## [PROBLEM DETAILS]
Lines below that hold the word "begin" must be copied in full.

= = =

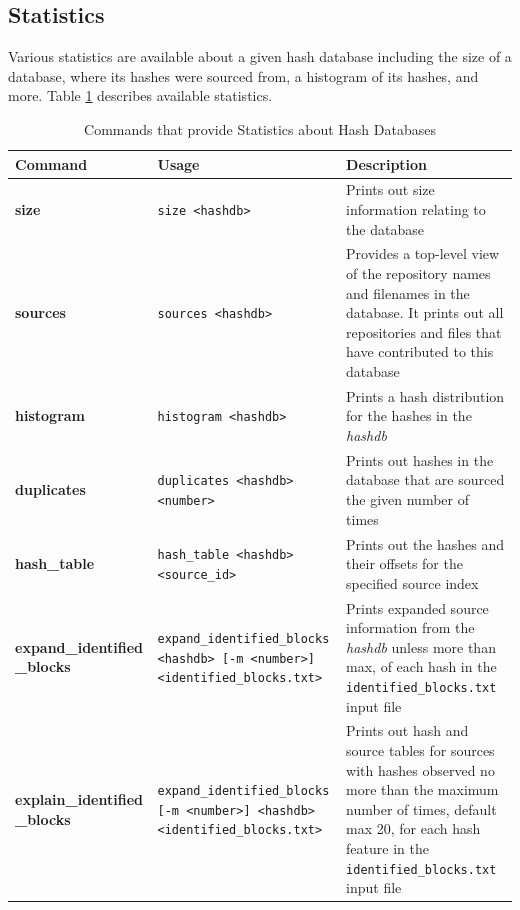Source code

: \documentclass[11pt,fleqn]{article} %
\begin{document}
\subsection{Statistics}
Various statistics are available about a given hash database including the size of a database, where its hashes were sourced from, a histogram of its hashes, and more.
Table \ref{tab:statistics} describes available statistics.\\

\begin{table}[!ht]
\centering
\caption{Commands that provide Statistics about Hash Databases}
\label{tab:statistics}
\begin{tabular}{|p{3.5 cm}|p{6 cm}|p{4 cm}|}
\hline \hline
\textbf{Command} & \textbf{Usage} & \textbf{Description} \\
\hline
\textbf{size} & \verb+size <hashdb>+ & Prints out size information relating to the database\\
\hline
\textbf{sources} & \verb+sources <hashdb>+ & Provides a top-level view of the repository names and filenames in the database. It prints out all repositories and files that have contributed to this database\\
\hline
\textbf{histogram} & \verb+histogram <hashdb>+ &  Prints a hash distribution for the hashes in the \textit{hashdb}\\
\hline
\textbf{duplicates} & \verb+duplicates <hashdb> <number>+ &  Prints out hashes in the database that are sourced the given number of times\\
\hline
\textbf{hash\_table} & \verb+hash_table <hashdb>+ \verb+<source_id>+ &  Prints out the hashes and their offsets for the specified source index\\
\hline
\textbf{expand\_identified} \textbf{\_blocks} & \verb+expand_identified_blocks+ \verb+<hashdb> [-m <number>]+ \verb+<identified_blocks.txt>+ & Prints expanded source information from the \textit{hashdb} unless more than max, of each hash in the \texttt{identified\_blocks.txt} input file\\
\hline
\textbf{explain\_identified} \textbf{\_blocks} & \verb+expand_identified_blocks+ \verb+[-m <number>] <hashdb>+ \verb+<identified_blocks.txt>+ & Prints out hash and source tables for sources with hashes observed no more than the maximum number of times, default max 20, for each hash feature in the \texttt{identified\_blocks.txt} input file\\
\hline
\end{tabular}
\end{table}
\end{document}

= = =

## [EXERCISE SOLUTION]
\begin{document}
\begin{table}[!ht]
\begin{tabular}{|p{3.5 cm}|p{6 cm}|p{4 cm}|}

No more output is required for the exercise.